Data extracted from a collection
*** Begin section ***

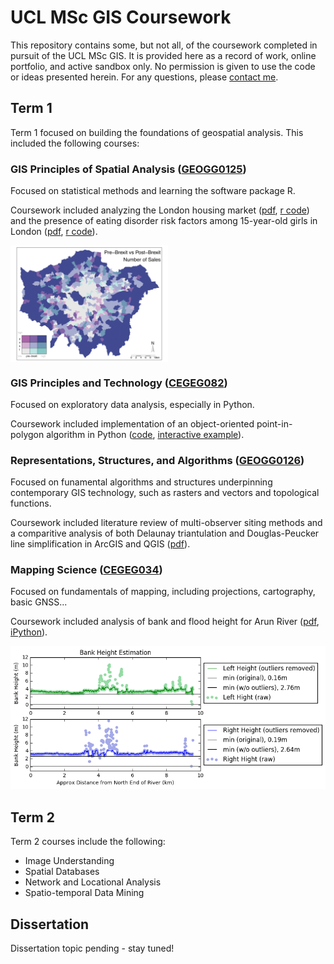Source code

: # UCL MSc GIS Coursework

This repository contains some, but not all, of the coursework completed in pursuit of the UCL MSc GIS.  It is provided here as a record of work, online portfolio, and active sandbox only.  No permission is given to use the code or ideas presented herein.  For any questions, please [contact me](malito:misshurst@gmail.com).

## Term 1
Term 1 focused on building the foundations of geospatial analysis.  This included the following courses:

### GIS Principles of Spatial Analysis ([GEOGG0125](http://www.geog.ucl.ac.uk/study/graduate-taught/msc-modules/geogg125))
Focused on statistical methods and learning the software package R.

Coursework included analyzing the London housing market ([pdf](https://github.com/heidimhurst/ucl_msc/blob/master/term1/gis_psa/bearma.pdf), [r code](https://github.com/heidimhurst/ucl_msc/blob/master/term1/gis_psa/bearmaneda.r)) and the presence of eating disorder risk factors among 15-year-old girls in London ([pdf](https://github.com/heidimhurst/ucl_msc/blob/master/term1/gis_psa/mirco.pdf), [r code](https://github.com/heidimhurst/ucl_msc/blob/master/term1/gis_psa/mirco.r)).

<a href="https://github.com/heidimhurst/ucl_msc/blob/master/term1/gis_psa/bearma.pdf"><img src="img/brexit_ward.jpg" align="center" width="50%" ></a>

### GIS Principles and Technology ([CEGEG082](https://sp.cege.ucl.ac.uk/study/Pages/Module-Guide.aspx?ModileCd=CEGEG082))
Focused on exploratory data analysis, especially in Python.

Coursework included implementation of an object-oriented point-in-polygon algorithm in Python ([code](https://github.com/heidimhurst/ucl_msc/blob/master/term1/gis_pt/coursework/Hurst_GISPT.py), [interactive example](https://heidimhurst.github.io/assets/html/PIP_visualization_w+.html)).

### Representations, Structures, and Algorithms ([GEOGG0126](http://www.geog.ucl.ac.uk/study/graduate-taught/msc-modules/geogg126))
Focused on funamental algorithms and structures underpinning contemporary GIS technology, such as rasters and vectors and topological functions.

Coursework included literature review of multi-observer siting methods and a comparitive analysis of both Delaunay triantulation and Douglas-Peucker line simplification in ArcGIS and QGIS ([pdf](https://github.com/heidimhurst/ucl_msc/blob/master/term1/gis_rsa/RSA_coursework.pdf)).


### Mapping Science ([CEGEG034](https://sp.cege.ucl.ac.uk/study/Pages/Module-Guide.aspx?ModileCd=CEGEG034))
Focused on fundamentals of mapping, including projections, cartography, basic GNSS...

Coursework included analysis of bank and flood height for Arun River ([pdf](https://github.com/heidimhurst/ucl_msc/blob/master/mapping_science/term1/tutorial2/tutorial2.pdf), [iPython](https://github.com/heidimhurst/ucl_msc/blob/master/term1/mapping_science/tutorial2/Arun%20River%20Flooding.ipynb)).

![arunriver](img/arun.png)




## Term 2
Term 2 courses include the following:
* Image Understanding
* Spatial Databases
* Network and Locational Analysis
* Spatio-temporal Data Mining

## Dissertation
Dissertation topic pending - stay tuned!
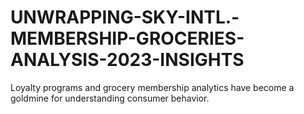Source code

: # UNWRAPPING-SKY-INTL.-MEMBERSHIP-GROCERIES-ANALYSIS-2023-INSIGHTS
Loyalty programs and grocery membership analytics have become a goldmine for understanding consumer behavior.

*** End section ***

Instructions for the task. Pull every line with "cege" from the records.

Solution for this task.
### GIS Principles and Technology ([CEGEG082](https://sp.cege.ucl.ac.uk/study/Pages/Module-Guide.aspx?ModileCd=CEGEG082))
### Mapping Science ([CEGEG034](https://sp.cege.ucl.ac.uk/study/Pages/Module-Guide.aspx?ModileCd=CEGEG034))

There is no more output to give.